This project involves two parts.
1) A data collector engine that continuously query twitter and facebook and some other public api's to get data related to a given list of celebraties and store it in database. All the data is public and there is no violation of any TOA of api's.
2) A customizable web analytics dashboard to display some useful insights from the data captured above. Sample insights are
-- Metrics related to follower growth
-- Engagement/ performance metrics
-- Follower demographics
More details in the detailed section.
## Deliverables
There are 2 excel files in the attachment. One of them is the data collected regarding a celebrity from twitter and metrics/graphs generated with same. The second is data collected from facebook and metrics generated from the same . Essentially thats the data collected for one celebrity over one week of time.

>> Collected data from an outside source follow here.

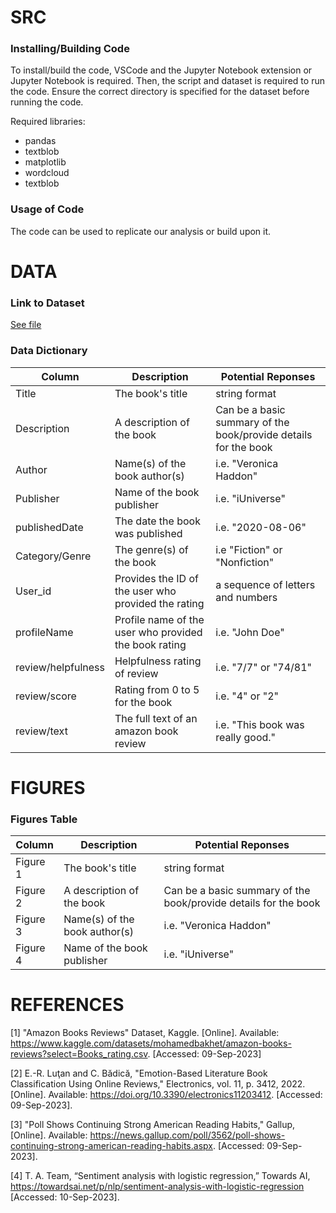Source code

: # SRC

### Installing/Building Code
To install/build the code, VSCode and the Jupyter Notebook extension or Jupyter Notebook is required. Then, the script and dataset is required to run the code. Ensure the correct directory is specified for the dataset before running the code. 

Required libraries:
- pandas
- textblob
- matplotlib
- wordcloud
- textblob

### Usage of Code
The code can be used to replicate our analysis or build upon it.

# DATA

### Link to Dataset
[See file](https://www.kaggle.com/datasets/mohamedbakhet/amazon-books-reviews)

### Data Dictionary
| Column| Description| Potential Reponses|                   
|-------|------------|-------------------|
| Title | The book's title | string format|
| Description | A description of the book | Can be a basic summary of the book/provide details for the book |
| Author | Name(s) of the book author(s) | i.e. "Veronica Haddon" |
| Publisher | Name of the book publisher | i.e. "iUniverse" |
| publishedDate | The date the book was published | i.e. "2020-08-06" |
| Category/Genre | The genre(s) of the book | i.e "Fiction" or "Nonfiction"|
| User_id| Provides the ID of the user who provided the rating| a sequence of letters and numbers |
| profileName| Profile name of the user who provided the book rating | i.e. "John Doe" |
| review/helpfulness| Helpfulness rating of review | i.e. "7/7" or "74/81" |
| review/score| Rating from 0 to 5 for the book | i.e. "4" or "2" |
| review/text| The full text of an amazon book review | i.e. "This book was really good." |

# FIGURES

### Figures Table
| Column| Description| Potential Reponses|                   
|-------|------------|-------------------|
| Figure 1 | The book's title | string format|
| Figure 2 | A description of the book | Can be a basic summary of the book/provide details for the book |
| Figure 3 | Name(s) of the book author(s) | i.e. "Veronica Haddon" |
| Figure 4 | Name of the book publisher | i.e. "iUniverse" |


# REFERENCES
[1] "Amazon Books Reviews" Dataset, Kaggle. [Online]. Available: https://www.kaggle.com/datasets/mohamedbakhet/amazon-books-reviews?select=Books_rating.csv. [Accessed: 09-Sep-2023]

[2] E.-R. Luţan and C. Bădică, "Emotion-Based Literature Book Classification Using Online Reviews," Electronics, vol. 11, p. 3412, 2022. [Online]. Available: https://doi.org/10.3390/electronics11203412. [Accessed: 09-Sep-2023].

[3] "Poll Shows Continuing Strong American Reading Habits," Gallup, [Online]. Available: https://news.gallup.com/poll/3562/poll-shows-continuing-strong-american-reading-habits.aspx. [Accessed: 09-Sep-2023]. 

[4] T. A. Team, “Sentiment analysis with logistic regression,” Towards AI, https://towardsai.net/p/nlp/sentiment-analysis-with-logistic-regression [Accessed: 10-Sep-2023]. 
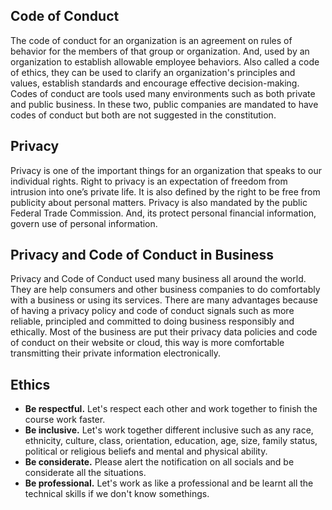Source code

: Code of Conduct
---------------
The code of conduct for an organization is an agreement on rules of behavior for the members of that group or organization. And, used by an organization to establish allowable employee behaviors. Also called a code of ethics, they can be used to clarify an organization's principles and values, establish standards and encourage effective decision-making. Codes of conduct are tools used many environments such as both private and public business. In these two, public companies are mandated to have codes of conduct but both are not suggested in the constitution.

Privacy
-------
Privacy is one of the important things for an organization that speaks to our individual rights. Right to privacy is an expectation of freedom from intrusion into one’s private life. It is also defined by the right to be free from publicity about personal matters. Privacy is also mandated by the public Federal Trade Commission. And, its protect personal financial information, govern use of personal information.

Privacy and Code of Conduct in Business
-------
Privacy and Code of Conduct used many business all around the world. They are help consumers and other business companies to do comfortably with a business or using its services. There are many advantages because of having a privacy policy and code of conduct signals such as more reliable, principled and committed to doing business responsibly and ethically. Most of the business are put their privacy data policies and code of conduct on their website or cloud, this way is more comfortable transmitting their private information electronically.

Ethics
------
- **Be respectful.** Let's respect each other and work together to finish the course work faster.
- **Be inclusive.** Let's work together different inclusive such as any race, ethnicity, culture, class, orientation, education, age, size, family status, political or religious beliefs and mental and physical ability.
- **Be considerate.** Please alert the notification on all socials and be considerate all the situations. 
- **Be professional.** Let's work as like a professional and be learnt all the technical skills if we don't know somethings.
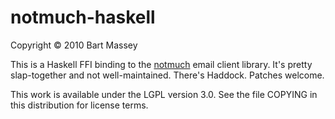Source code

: # notmuch-haskell
Copyright © 2010 Bart Massey

This is a Haskell FFI binding to the
[notmuch](http://notmuchmail.org) email client library.
It's pretty slap-together and not well-maintained.  There's
Haddock. Patches welcome.

This work is available under the LGPL version 3.0. See the
file COPYING in this distribution for license terms.

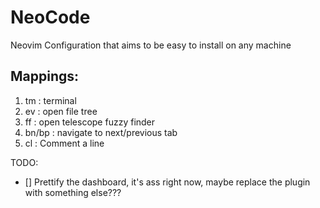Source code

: # NeoCode
Neovim Configuration that aims to be easy to install on any machine

## Mappings:
1. <leader>tm : terminal
2. <leader>ev : open file tree
3. <leader>ff : open telescope fuzzy finder
4. <leader>bn/<leader>bp : navigate to next/previous tab
5. <leader>cl : Comment a line

TODO: 
- [] Prettify the dashboard, it's ass right now, maybe replace the plugin with something else???

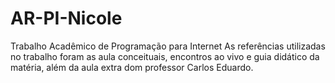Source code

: # AR-PI-Nicole
Trabalho Acadêmico de Programação para Internet
As referências utilizadas no trabalho foram as aula conceituais, encontros ao vivo e  guia didático da matéria, além da aula extra dom professor Carlos Eduardo.
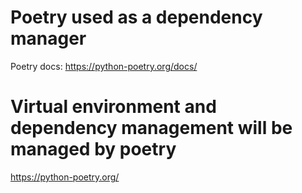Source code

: # Poetry used as a dependency manager
Poetry docs: https://python-poetry.org/docs/


# Virtual environment and dependency management will be managed by poetry

https://python-poetry.org/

What we need is ability to capture similar data continuously for all 1500 celebrities and produce those metrics in realtime. More details can be communicated once the project gets started.
Technology choices:
Data collection engine: Java or Python or ruby
Database: mysql
Deployment platform: amazon-aws or Heroku
Dashboard related stuff: <Anything> (we can discuss more)
Note:
-- These api's have limits and rates. So the engine should respect and adapt to these limits.
-- At the same time, there is a realtime component involved in data collection. So this involves querying from a cluster so that restrictions wont kick in.
-- Database should be normalized for the frequent queries.